- _RECORDS PROVIDED_:
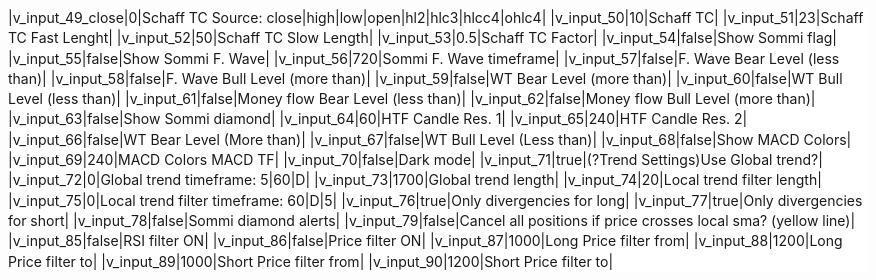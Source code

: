 |v_input_49_close|0|Schaff TC Source: close|high|low|open|hl2|hlc3|hlcc4|ohlc4|
|v_input_50|10|Schaff TC|
|v_input_51|23|Schaff TC Fast Lenght|
|v_input_52|50|Schaff TC Slow Length|
|v_input_53|0.5|Schaff TC Factor|
|v_input_54|false|Show Sommi flag|
|v_input_55|false|Show Sommi F. Wave|
|v_input_56|720|Sommi F. Wave timeframe|
|v_input_57|false|F. Wave Bear Level (less than)|
|v_input_58|false|F. Wave Bull Level (more than)|
|v_input_59|false|WT Bear Level (more than)|
|v_input_60|false|WT Bull Level (less than)|
|v_input_61|false|Money flow Bear Level (less than)|
|v_input_62|false|Money flow Bull Level (more than)|
|v_input_63|false|Show Sommi diamond|
|v_input_64|60|HTF Candle Res. 1|
|v_input_65|240|HTF Candle Res. 2|
|v_input_66|false|WT Bear Level (More than)|
|v_input_67|false|WT Bull Level (Less than)|
|v_input_68|false|Show MACD Colors|
|v_input_69|240|MACD Colors MACD TF|
|v_input_70|false|Dark mode|
|v_input_71|true|(?Trend Settings)Use Global trend?|
|v_input_72|0|Global trend timeframe: 5|60|D|
|v_input_73|1700|Global trend length|
|v_input_74|20|Local trend filter length|
|v_input_75|0|Local trend filter timeframe: 60|D|5|
|v_input_76|true|Only divergencies for long|
|v_input_77|true|Only divergencies for short|
|v_input_78|false|Sommi diamond alerts|
|v_input_79|false|Cancel all positions if price crosses local sma? (yellow line)|
|v_input_85|false|RSI filter ON|
|v_input_86|false|Price filter ON|
|v_input_87|1000|Long Price filter from|
|v_input_88|1200|Long Price filter to|
|v_input_89|1000|Short Price filter from|
|v_input_90|1200|Short Price filter to|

- _AIM OF THE TASK_:
What this exercise asks for is every line of the data above with the word "Bull".

- _WORKED SOLUTION_:
|v_input_58|false|F. Wave Bull Level (more than)|
|v_input_60|false|WT Bull Level (less than)|
|v_input_62|false|Money flow Bull Level (more than)|
|v_input_67|false|WT Bull Level (Less than)|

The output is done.